# R&Duck Review Protocol v1.0.0
# The DA / SPAR / BENCH ladder. Auto-casts reviewers by task. You never fill in roles.

## THE LADDER
```
DA     light    1 lens (devil's advocate)           one objection, one sentence
SPAR   default  2-4 auto-cast + Outlier + DA        one finding each + quick verdict
BENCH  heavy    full auto-cast panel, independent    debate + judge verdict + adaptive stop
```

## DA (Devil's Advocate)
One adversarial pass. Finds the single strongest objection.
Output: the objection + what changes if it's right.

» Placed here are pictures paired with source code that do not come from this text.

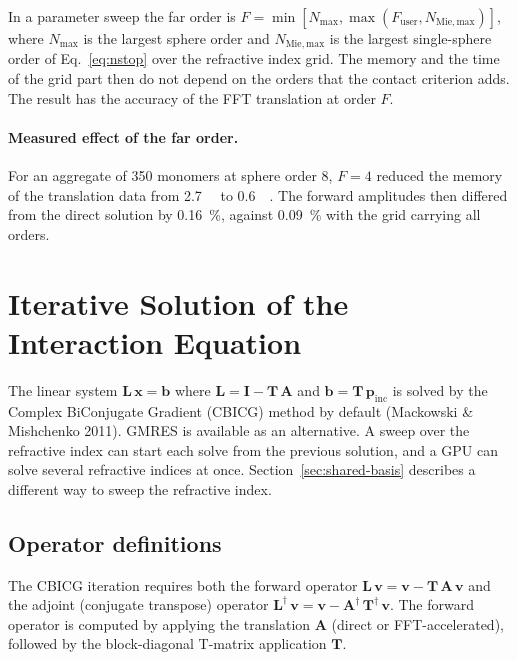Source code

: \documentclass[11pt,a4paper]{article}
\begin{document}
In a parameter sweep the far order is $F = \min\!\left[N_\mathrm{max}, \max(F_\mathrm{user}, N_\mathrm{Mie,max})\right]$, where $N_\mathrm{max}$ is the largest sphere order and $N_\mathrm{Mie,max}$ is the largest single-sphere order of Eq.~\eqref{eq:nstop} over the refractive index grid.
The memory and the time of the grid part then do not depend on the orders that the contact criterion adds.
The result has the accuracy of the FFT translation at order $F$.
\paragraph{Measured effect of the far order.}
For an aggregate of 350 monomers at sphere order 8, $F = 4$ reduced the memory of the translation data from \SI{2.7}{\giga\byte} to \SI{0.6}{\giga\byte}.
The forward amplitudes then differed from the direct solution by \SI{0.16}{\percent}, against \SI{0.09}{\percent} with the grid carrying all orders.

\section{Iterative Solution of the Interaction Equation}
\label{sec:cbicg}

The linear system $\mathbf{L}\,\bm{x} = \bm{b}$ where $\mathbf{L} = \mathbf{I} - \mathbf{T}\,\mathbf{A}$ and $\bm{b} = \mathbf{T}\,\bm{p}_\mathrm{inc}$ is solved by the Complex BiConjugate Gradient (CBICG) method by default (Mackowski \& Mishchenko 2011).
GMRES is available as an alternative.
A sweep over the refractive index can start each solve from the previous solution, and a GPU can solve several refractive indices at once.
Section~\ref{sec:shared-basis} describes a different way to sweep the refractive index.

\subsection{Operator definitions}

The CBICG iteration requires both the forward operator $\mathbf{L}\,\bm{v} = \bm{v} - \mathbf{T}\,\mathbf{A}\,\bm{v}$ and the adjoint (conjugate transpose) operator $\mathbf{L}^\dagger\,\bm{v} = \bm{v} - \mathbf{A}^\dagger\,\mathbf{T}^\dagger\,\bm{v}$.
The forward operator is computed by applying the translation $\mathbf{A}$ (direct or FFT-accelerated), followed by the block-diagonal T-matrix application $\mathbf{T}$.
\end{document}
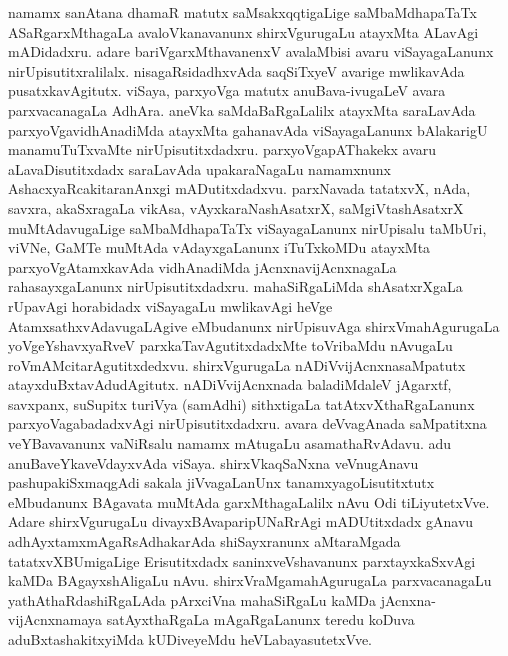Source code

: namamx sanAtana dhamaR matutx saMsakxqqtigaLige saMbaMdhapaTaTx ASaRgarxMthagaLa avaloVkanavanunx shirxVgurugaLu atayxMta ALavAgi mADidadxru. adare bariVgarxMthavanenxV avalaMbisi avaru viSayagaLanunx nirUpisutitxralilalx. nisagaRsidadhxvAda saqSiTxyeV avarige mwlikavAda pusatxkavAgitutx. viSaya, parxyoVga matutx anuBava-ivugaLeV avara parxvacanagaLa AdhAra. aneVka saMdaBaRgaLalilx atayxMta saraLavAda parxyoVgavidhAnadiMda atayxMta gahanavAda viSayagaLanunx bAlakarigU manamuTuTxvaMte nirUpisutitxdadxru. parxyoVgapAThakekx  avaru aLavaDisutitxdadx saraLavAda upakaraNagaLu namamxnunx AshacxyaRcakitaranAnxgi mADutitxdadxvu. parxNavada tatatxvX, nAda, savxra, akaSxragaLa vikAsa, vAyxkaraNashAsatxrX, saMgiVtashAsatxrX muMtAdavugaLige saMbaMdhapaTaTx viSayagaLanunx nirUpisalu taMbUri, viVNe, GaMTe muMtAda vAdayxgaLanunx iTuTxkoMDu atayxMta parxyoVgAtamxkavAda vidhAnadiMda jAcnxnavijAcnxnagaLa rahasayxgaLanunx  nirUpisutitxdadxru. mahaSiRgaLiMda shAsatxrXgaLa rUpavAgi horabidadx viSayagaLu mwlikavAgi heVge AtamxsathxvAdavugaLAgive eMbudanunx nirUpisuvAga shirxVmahAgurugaLa yoVgeYshavxyaRveV parxkaTavAgutitxdadxMte toVribaMdu nAvugaLu roVmAMcitarAgutitxdedxvu. shirxVgurugaLa nADiVvijAcnxnasaMpatutx atayxduBxtavAdudAgitutx. nADiVvijAcnxnada baladiMdaleV jAgarxtf, savxpanx, suSupitx turiVya (samAdhi) sithxtigaLa tatAtxvXthaRgaLanunx parxyoVagabadadxvAgi nirUpisutitxdadxru. avara deVvagAnada saMpatitxna veYBavavanunx vaNiRsalu namamx mAtugaLu asamathaRvAdavu. adu anuBaveYkaveVdayxvAda viSaya. shirxVkaqSaNxna veVnugAnavu pashupakiSxmaqgAdi sakala jiVvagaLanUnx tanamxyagoLisutitxtutx eMbudanunx  BAgavata muMtAda garxMthagaLalilx nAvu Odi tiLiyutetxVve. Adare shirxVgurugaLu divayxBAvaparipUNaRrAgi mADUtitxdadx gAnavu adhAyxtamxmAgaRsAdhakarAda shiSayxranunx aMtaraMgada tatatxvXBUmigaLige Erisutitxdadx saninxveVshavanunx parxtayxkaSxvAgi kaMDa BAgayxshAligaLu nAvu. shirxVraMgamahAgurugaLa parxvacanagaLu yathAthaRdashiRgaLAda pArxciVna mahaSiRgaLu kaMDa jAcnxna-vijAcnxnamaya satAyxthaRgaLa mAgaRgaLanunx teredu koDuva aduBxtashakitxyiMda kUDiveyeMdu heVLabayasutetxVve. 

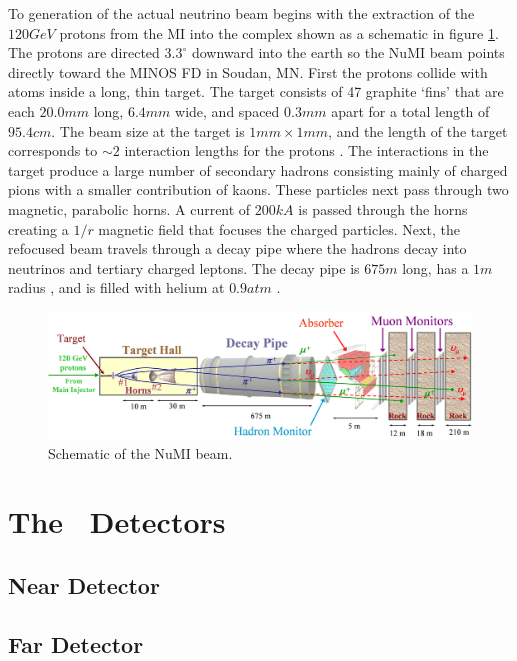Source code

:To generation of the actual neutrino beam begins with the extraction of the $120\unit{GeV}$ protons from the MI into the complex shown as a schematic in figure \ref{fig:FNAL_NuMI}. The protons are directed $3.3^\circ$ downward into the earth so the NuMI beam points directly toward the MINOS FD in Soudan, MN. First the protons collide with atoms inside a long, thin target. The target consists of 47 graphite `fins' that are each $20.0\unit{mm}$ long, $6.4\unit{mm}$ wide, and spaced $0.3\unit{mm}$ apart for a total length of $95.4\unit{cm}$. The beam size at the target is $1\unit{mm} \times 1\unit{mm}$, and the length of the target corresponds to ${\sim}2$ interaction lengths for the protons \cite{ref:TDRNuMI}. The interactions in the target produce a large number of secondary hadrons consisting mainly of charged pions with a smaller contribution of kaons. These particles next pass through two magnetic, parabolic horns. A current of $200\unit{kA}$ is passed through the horns creating a $1/r$ magnetic field that focuses the charged particles. Next, the refocused beam travels through a decay pipe where the hadrons decay into neutrinos and tertiary charged leptons. The decay pipe is $675\unit{m}$ long, has a $1\unit{m}$ radius \cite{ref:TDRNOvA}, and is filled with helium at $0.9\unit{atm}$ \cite{ref:Helium}.
\begin{figure}[htb]
  \centering
  \includegraphics[width=1\textwidth]{figures/FNAL_NuMI.png}
  \caption[NuMI Beam Schematic]{Schematic of the NuMI beam.}
  \label{fig:FNAL_NuMI}
\end{figure}



\section{The \nova~Detectors}

\subsection{Near Detector}

\subsection{Far Detector}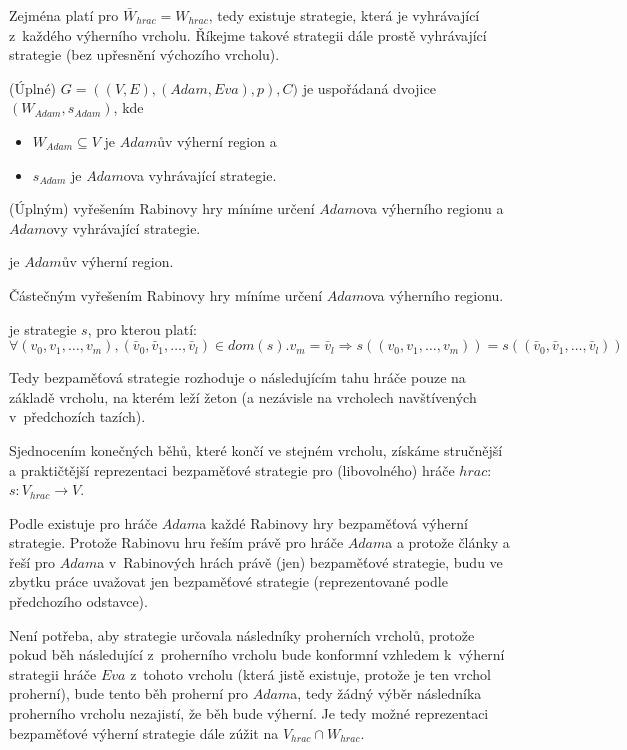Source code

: Zejména platí pro $\bar{W}_{hrac} = W_{hrac}$, tedy existuje strategie, která je vyhrávající z~každého výherního vrcholu. Říkejme takové strategii dále prostě vyhrávající strategie (bez upřesnění výchozího vrcholu).
\begin{definition}
(Úplné)  $G = ((V, E), (Adam, Eva), p), C)$ je uspořádaná dvojice $(W_{Adam}, s_{Adam})$, kde
\begin{itemize}
\item $W_{Adam} \subseteq V$ je $Adam$ův výherní region a
\item $s_{Adam}$ je $Adam$ova vyhrávající strategie.
\end{itemize}
\end{definition}
(Úplným) vyřešením Rabinovy hry míníme určení $Adam$ova výherního regionu a $Adam$ovy vyhrávající strategie.
\begin{definition}
 je $Adam$ův výherní region.
\end{definition}
Částečným vyřešením Rabinovy hry míníme určení $Adam$ova výherního regionu.
\begin{definition}
 je strategie $s$, pro kterou platí: $\forall (v_0, v_1, \dotsc, v_m), (\bar{v}_0, \bar{v}_1, \dotsc, \bar{v}_l) \in dom(s). v_m = \bar{v}_l \Rightarrow s((v_0, v_1, \dotsc, v_m)) = s((\bar{v}_0, \bar{v}_1, \dotsc, \bar{v}_l))$
\end{definition}
\begin{informal}
Tedy bezpaměťová strategie rozhoduje o následujícím tahu hráče pouze na základě vrcholu, na kterém leží žeton (a nezávisle na vrcholech navštívených v~předchozích tazích).
\end{informal}

Sjednocením konečných běhů, které končí ve stejném vrcholu, získáme stručnější a praktičtější reprezentaci bezpaměťové strategie pro (libovolného) hráče $hrac$: $s: V_{hrac} \rightarrow V$.

Podle \cite[s.~2]{Piterman2006} existuje pro hráče $Adam$a každé Rabinovy hry bezpaměťová výherní strategie. Protože Rabinovu hru řeším právě pro hráče $Adam$a a protože články \cite{Piterman2006} a \cite{Horn2005} řeší pro $Adam$a v~Rabinových hrách právě (jen) bezpaměťové strategie, budu ve zbytku práce uvažovat jen bezpaměťové strategie (reprezentované podle předchozího odstavce).

Není potřeba, aby strategie určovala následníky proherních vrcholů, protože pokud běh následující z~proherního vrcholu bude konformní vzhledem k~výherní strategii hráče $Eva$ z~tohoto vrcholu (která jistě existuje, protože je ten vrchol proherní), bude tento běh proherní pro $Adam$a, tedy žádný výběr následníka proherního vrcholu nezajistí, že běh bude výherní. Je tedy možné reprezentaci bezpaměťové výherní strategie dále zúžit na $V_{hrac} \cap W_{hrac}$.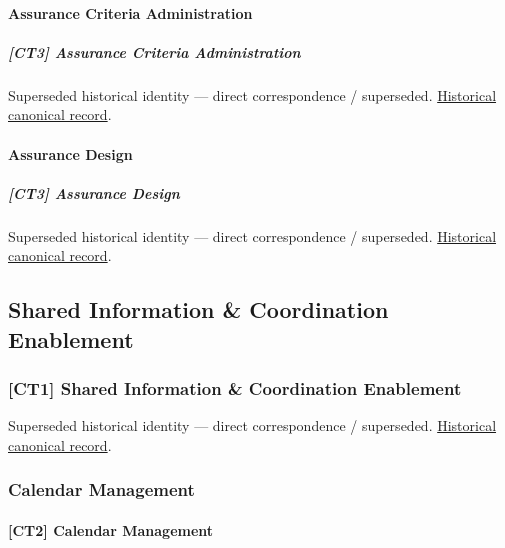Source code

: \paragraph{Assurance Criteria Administration}

\subparagraph{[CT3] Assurance Criteria Administration}

\par\label{element:6dab08ab1e3249d7b314843ca9ed0149}
Superseded historical identity — direct correspondence / superseded. \href{../../../../continuum/strategy/capability/6dab08ab1e3249d7b314843ca9ed0149.md}{Historical canonical record}.\par

\paragraph{Assurance Design}

\subparagraph{[CT3] Assurance Design}

\par\label{element:e1b8db7c95fa4e7ea296351a03532e24}
Superseded historical identity — direct correspondence / superseded. \href{../../../../continuum/strategy/capability/e1b8db7c95fa4e7ea296351a03532e24.md}{Historical canonical record}.\par

\subsection{Shared Information \& Coordination Enablement}

\subsubsection{[CT1] Shared Information \& Coordination Enablement}

\par\label{element:eeabb9c3c526404cbe4302906560fa7e}
Superseded historical identity — direct correspondence / superseded. \href{../../../../continuum/strategy/capability/eeabb9c3c526404cbe4302906560fa7e.md}{Historical canonical record}.\par

\subsubsection{Calendar Management}

\paragraph{[CT2] Calendar Management}

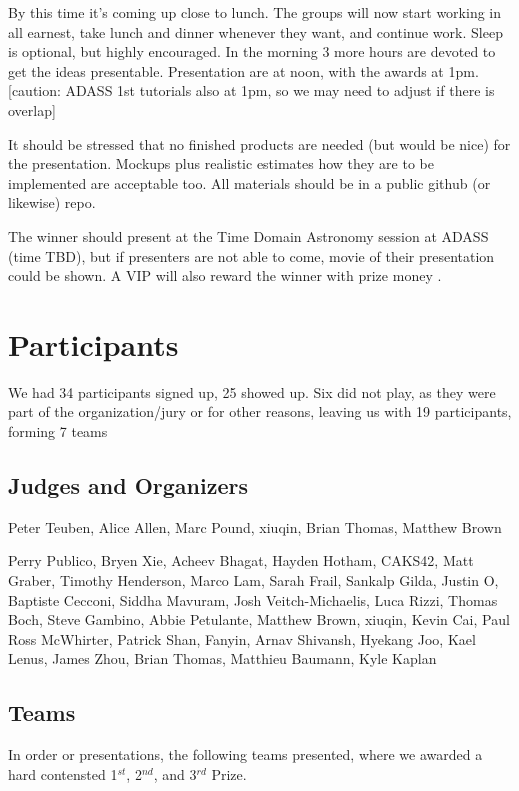 \documentclass[11pt,twoside]{article}
\begin{document}
By this time it's coming up close to lunch. The groups will now start
working in all earnest, take lunch and dinner whenever they want, and
continue work. Sleep is optional, but highly encouraged. In the
morning 3 more hours are devoted to get the ideas presentable.
Presentation are at noon, with the awards at 1pm. [caution: ADASS 1st
  tutorials also at 1pm, so we may need to adjust if there is overlap]

It should be stressed that no finished products are needed (but would
be nice) for the presentation. Mockups plus realistic estimates how
they are to be implemented are acceptable too. All materials should
be in a public github (or likewise) repo.

The winner should present at the Time Domain Astronomy session at
ADASS (time TBD), but if presenters are not able to come, movie of
their presentation could be shown.  A VIP will also reward the winner
with prize money .


\section{Participants}

We had 34 participants signed up, 25 showed up. 
Six did not play, as they were part of the organization/jury or for
other reasons, leaving us with 19 participants, forming 7 teams

\subsection*{Judges and Organizers}

Peter Teuben,
Alice Allen,
Marc Pound,
xiuqin,
Brian Thomas,
Matthew Brown

Perry Publico, 
Bryen Xie, 
Acheev Bhagat, 
Hayden Hotham, 
CAKS42, 
Matt Graber, 
Timothy Henderson, 
Marco Lam, 
Sarah Frail, 
Sankalp Gilda, 
Justin O, 
Baptiste Cecconi, 
Siddha Mavuram, 
Josh Veitch-Michaelis, 
Luca Rizzi, 
Thomas Boch, 
Steve Gambino, 
Abbie Petulante, 
Matthew Brown, 
xiuqin, 
Kevin Cai, 
Paul Ross McWhirter, 
Patrick Shan, 
Fanyin, 
Arnav Shivansh, 
Hyekang Joo, 
Kael Lenus, 
James Zhou, 
Brian Thomas, 
Matthieu Baumann, 
Kyle Kaplan


\subsection{Teams}

In order or presentations, the following teams presented, where we awarded
a hard contensted 1$^{st}$, 2$^{nd}$, and 3$^{rd}$ Prize.
\end{document}
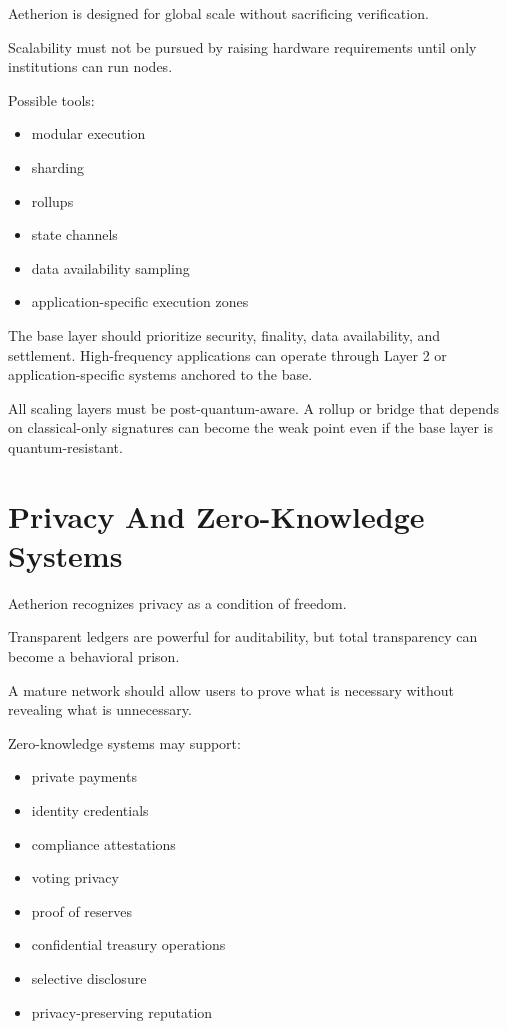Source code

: ﻿\documentclass[12pt]{article}
\begin{document}
Aetherion is designed for global scale without sacrificing verification.

Scalability must not be pursued by raising hardware requirements until only institutions can run nodes.

Possible tools:

\begin{itemize}
  \item modular execution
  \item sharding
  \item rollups
  \item state channels
  \item data availability sampling
  \item application-specific execution zones
\end{itemize}

The base layer should prioritize security, finality, data availability, and settlement. High-frequency applications can operate through Layer 2 or application-specific systems anchored to the base.

All scaling layers must be post-quantum-aware. A rollup or bridge that depends on classical-only signatures can become the weak point even if the base layer is quantum-resistant.

\section{Privacy And Zero-Knowledge Systems}


Aetherion recognizes privacy as a condition of freedom.

Transparent ledgers are powerful for auditability, but total transparency can become a behavioral prison.

A mature network should allow users to prove what is necessary without revealing what is unnecessary.

Zero-knowledge systems may support:

\begin{itemize}
  \item private payments
  \item identity credentials
  \item compliance attestations
  \item voting privacy
  \item proof of reserves
  \item confidential treasury operations
  \item selective disclosure
  \item privacy-preserving reputation
\end{itemize}
\end{document}
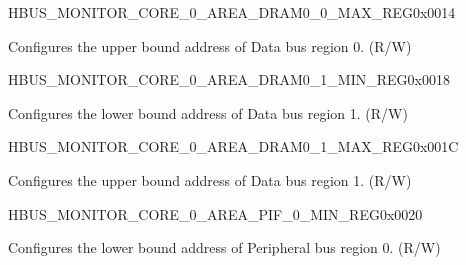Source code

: \begin{register}{H}{BUS\_MONITOR\_CORE\_0\_AREA\_DRAM0\_0\_MAX\_REG}{0x0014}\label{regdesc:BUSMONITORCORE0AREADRAM00MAXREG}
%
\regnewline%
\begin{regdesc}\begin{reglist}
\label{fielddesc:BUSMONITORCORE0AREADRAM00MAX}\item [BUS\_MONITOR\_CORE\_0\_AREA\_DRAM0\_0\_MAX] Configures the upper bound address of Data bus region 0. (R/W)
\end{reglist}\end{regdesc}
\end{register}


\begin{register}{H}{BUS\_MONITOR\_CORE\_0\_AREA\_DRAM0\_1\_MIN\_REG}{0x0018}\label{regdesc:BUSMONITORCORE0AREADRAM01MINREG}
%
\regnewline%
\begin{regdesc}\begin{reglist}
\label{fielddesc:BUSMONITORCORE0AREADRAM01MIN}\item [BUS\_MONITOR\_CORE\_0\_AREA\_DRAM0\_1\_MIN] Configures the lower bound address of Data bus region 1. (R/W)
\end{reglist}\end{regdesc}
\end{register}


\begin{register}{H}{BUS\_MONITOR\_CORE\_0\_AREA\_DRAM0\_1\_MAX\_REG}{0x001C}\label{regdesc:BUSMONITORCORE0AREADRAM01MAXREG}
%
\regnewline%
\begin{regdesc}\begin{reglist}
\label{fielddesc:BUSMONITORCORE0AREADRAM01MAX}\item [BUS\_MONITOR\_CORE\_0\_AREA\_DRAM0\_1\_MAX] Configures the upper bound address of Data bus region 1. (R/W)
\end{reglist}\end{regdesc}
\end{register}


\begin{register}{H}{BUS\_MONITOR\_CORE\_0\_AREA\_PIF\_0\_MIN\_REG}{0x0020}\label{regdesc:BUSMONITORCORE0AREAPIF0MINREG}
%
\regnewline%
\begin{regdesc}\begin{reglist}
\label{fielddesc:BUSMONITORCORE0AREAPIF0MIN}\item [BUS\_MONITOR\_CORE\_0\_AREA\_PIF\_0\_MIN] Configures the lower bound address of Peripheral bus region 0. (R/W)
\end{reglist}\end{regdesc}
\end{register}



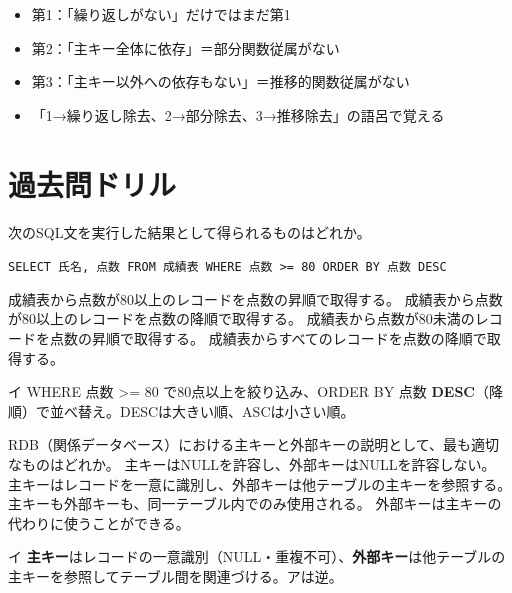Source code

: \begin{pitfall}[正規化のレベルを混同]
\begin{itemize}
  \item 第1：「繰り返しがない」だけではまだ第1
  \item 第2：「主キー全体に依存」＝部分関数従属がない
  \item 第3：「主キー以外への依存もない」＝推移的関数従属がない
  \item 「1→繰り返し除去、2→部分除去、3→推移除去」の語呂で覚える
\end{itemize}
\end{pitfall}

\section{過去問ドリル}


\begin{itpmon}{%
次のSQL文を実行した結果として得られるものはどれか。

\texttt{SELECT 氏名, 点数 FROM 成績表 WHERE 点数 >= 80 ORDER BY 点数 DESC}}
\sentakushi
  {成績表から点数が80以上のレコードを点数の昇順で取得する。}
  {成績表から点数が80以上のレコードを点数の降順で取得する。}
  {成績表から点数が80未満のレコードを点数の昇順で取得する。}
  {成績表からすべてのレコードを点数の降順で取得する。}
\end{itpmon}
\begin{kaisetsu}{イ}
WHERE 点数 >= 80 で80点以上を絞り込み、ORDER BY 点数 \textbf{DESC}（降順）で並べ替え。DESCは大きい順、ASCは小さい順。
\end{kaisetsu}

\begin{itpmon}{%
RDB（関係データベース）における主キーと外部キーの説明として、最も適切なものはどれか。}
\sentakushi
  {主キーはNULLを許容し、外部キーはNULLを許容しない。}
  {主キーはレコードを一意に識別し、外部キーは他テーブルの主キーを参照する。}
  {主キーも外部キーも、同一テーブル内でのみ使用される。}
  {外部キーは主キーの代わりに使うことができる。}
\end{itpmon}
\begin{kaisetsu}{イ}
\textbf{主キー}はレコードの一意識別（NULL・重複不可）、\textbf{外部キー}は他テーブルの主キーを参照してテーブル間を関連づける。アは逆。
\end{kaisetsu}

## SPAR (Self-assembling Panel for Adversarial Review)
```yaml
CAST (automatic — you name zero roles):
  1. Read the task
  2. Select 2-4 personas from libraries/personas.md whose lexicon + anti-goals best fit
  3. ALWAYS add ONE Outlier: a persona from an UNRELATED domain, chosen to break the frame
  4. ALWAYS add Devil's Advocate posture

PASS (fast):
  Each cast persona: ONE highest-value finding (not an essay)
  Outlier: one reframe ("what if the question itself is wrong?")
  DA: the single strongest objection

VERDICT: SHIP | FIX [list] | RECAST (wrong panel) | HALT (fundamental problem)
```

## BENCH (the evolved full committee)
Fixes 3 known failure modes from multi-agent debate research:
- Degeneration-of-Thought: once confident, models fail to self-correct
- Conformity: agents converge on each other, losing independence
- Majority-voting weakness: voting fails even when individuals are correct

```yaml
CAST: auto-select by task fit from full persona + domain libraries. 5-8 lenses + Outlier.

INDEPENDENCE PHASE (kills conformity + DoT):
  Each lens forms its assessment BEFORE seeing any other lens's view.
  No lens reads another's output during this phase.
  This is the critical difference from the old committee.

DEBATE PHASE:
  All independent assessments revealed simultaneously.
  Lenses can respond to each other — challenge, support, or refine.
  Max 2 debate rounds (adaptive stop: if no new issue emerges, stop after 1).

JUDGE PHASE (not a vote):
  One synthesis pass reviews all findings and debate.
  Issues a reasoned VERDICT — not a tally.
  Verdict: SHIP | FIX [severity-ranked list] | HALT [blocking issue] | DEFER [needs external input]
  Must state: what was checked, what wasn't, and what this review structurally cannot catch.

ADAPTIVE STOPPING:
  No new issue in debate round → stop early (don't run fixed rounds).
  Hard cap: 2 debate rounds max regardless.
  This prevents compute waste after convergence.
```

## WHEN TO USE WHICH
```
Quick gut-check on a draft          → DA
Standard review before delivery     → SPAR (default)
Release gate / high-stakes decision → BENCH
Architecture / governance changes   → BENCH + external model recommended
```

## AUDIT TIER LABELING (LOCK-5)
Same-model review is ALWAYS labeled: "⚠ INTERNAL BIASED REVIEW — same model, not independent."
For high-stakes: recommend external model via routing.md offload templates.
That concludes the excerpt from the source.